Full Length Research Paper BY: Najah M. Adam
Department of Diplomacy and International Relations, EUCLID University, Gambia.
Received 8 May, 2017; Accepted 5 June, 2017

Key words: National security, basing politics, interests, actors, animosity, deterrence, collective security,collective defense.

HORNDIPLOMAT-The presence of forward forces in foreign soil is not a modern notion, but is thought-provoking when a small state projects its military might in multiple locations of a similar strategic importance.

The United Arab Emirates’ (UAE) base lease in Berbera is a case in point which attracted a reproach from the public, and politicians. The joint parliament sitting to approve the draft agreement further complicated the reproach, resulting in many stakeholders to argue that the approval process suffered insufficient consultation, citing ambiguity, and suspicion. Berbera basing politics is critical to Somaliland’s national security, but gained little scholarly attention that can explain the rationale, and the underlying assumptions.

This paper will, therefore, provide a qualitative assessment on impact of UAE’s overseas
defense posture on Somaliland’s political direction.

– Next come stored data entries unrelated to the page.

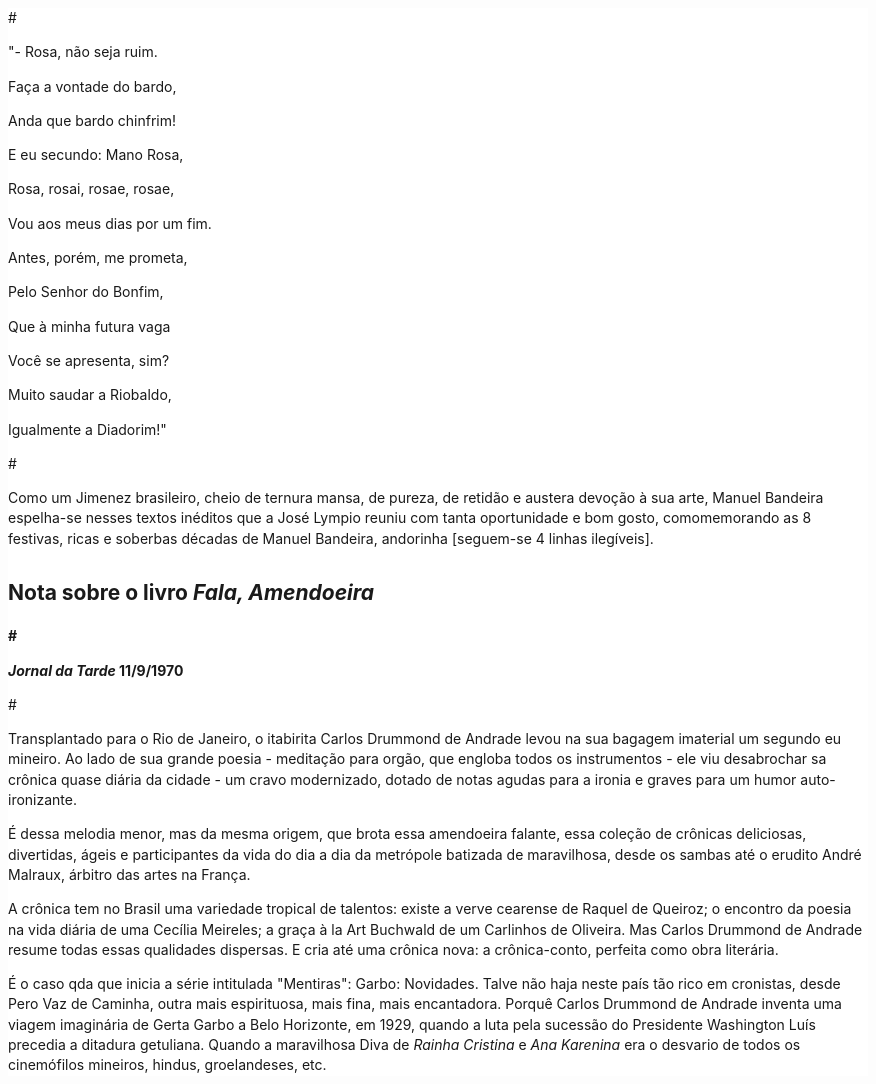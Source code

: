 \#

"- Rosa, não seja ruim.

Faça a vontade do bardo,

Anda que bardo chinfrim!

E eu secundo: Mano Rosa,

Rosa, rosai, rosae, rosae,

Vou aos meus dias por um fim.

Antes, porém, me prometa,

Pelo Senhor do Bonfim,

Que à minha futura vaga

Você se apresenta, sim?

Muito saudar a Riobaldo,

Igualmente a Diadorim!"

\#

Como um Jimenez brasileiro, cheio de ternura mansa, de pureza, de retidão e austera devoção à sua arte, Manuel Bandeira espelha-se nesses textos inéditos que a José Lympio reuniu com tanta oportunidade e bom gosto, comomemorando as 8 festivas, ricas e soberbas décadas de Manuel Bandeira, andorinha \[seguem-se 4 linhas ilegíveis\].

## Nota sobre o livro *Fala, Amendoeira*

**\#**

***Jornal da Tarde* 11/9/1970**

\#

Transplantado para o Rio de Janeiro, o itabirita Carlos Drummond de Andrade levou na sua bagagem imaterial um segundo eu mineiro. Ao lado de sua grande poesia - meditação para orgão, que engloba todos os instrumentos - ele viu desabrochar sa crônica quase diária da cidade - um cravo modernizado, dotado de notas agudas para a ironia e graves para um humor auto-ironizante.

É dessa melodia menor, mas da mesma origem, que brota essa amendoeira falante, essa coleção de crônicas deliciosas, divertidas, ágeis e participantes da vida do dia a dia da metrópole batizada de maravilhosa, desde os sambas até o erudito André Malraux, árbitro das artes na França.

A crônica tem no Brasil uma variedade tropical de talentos: existe a verve cearense de Raquel de Queiroz; o encontro da poesia na vida diária de uma Cecília Meireles; a graça à la Art Buchwald de um Carlinhos de Oliveira. Mas Carlos Drummond de Andrade resume todas essas qualidades dispersas. E cria até uma crônica nova: a crônica-conto, perfeita como obra literária.

É o caso qda que inicia a série intitulada "Mentiras": Garbo: Novidades. Talve não haja neste país tão rico em cronistas, desde Pero Vaz de Caminha, outra mais espirituosa, mais fina, mais encantadora. Porquê Carlos Drummond de Andrade inventa uma viagem imaginária de Gerta Garbo a Belo Horizonte, em 1929, quando a luta pela sucessão do Presidente Washington Luís precedia a ditadura getuliana. Quando a maravilhosa Diva de *Rainha Cristina* e *Ana Karenina* era o desvario de todos os cinemófilos mineiros, hindus, groelandeses, etc.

Specifically, it tends to analyze the structural architect of the basing politics including actors, interests, risks (animosities), and prophesy on scenarios for use. This paper uses secondary and primary sources to sketch out the key issues; it also employs relevant international relations theories: security dilemma, deterrence, defensive, proxy war, geopolitics, pre-emption, beggar-thy-neighbour, and safe-haven concepts to make sense on this matter.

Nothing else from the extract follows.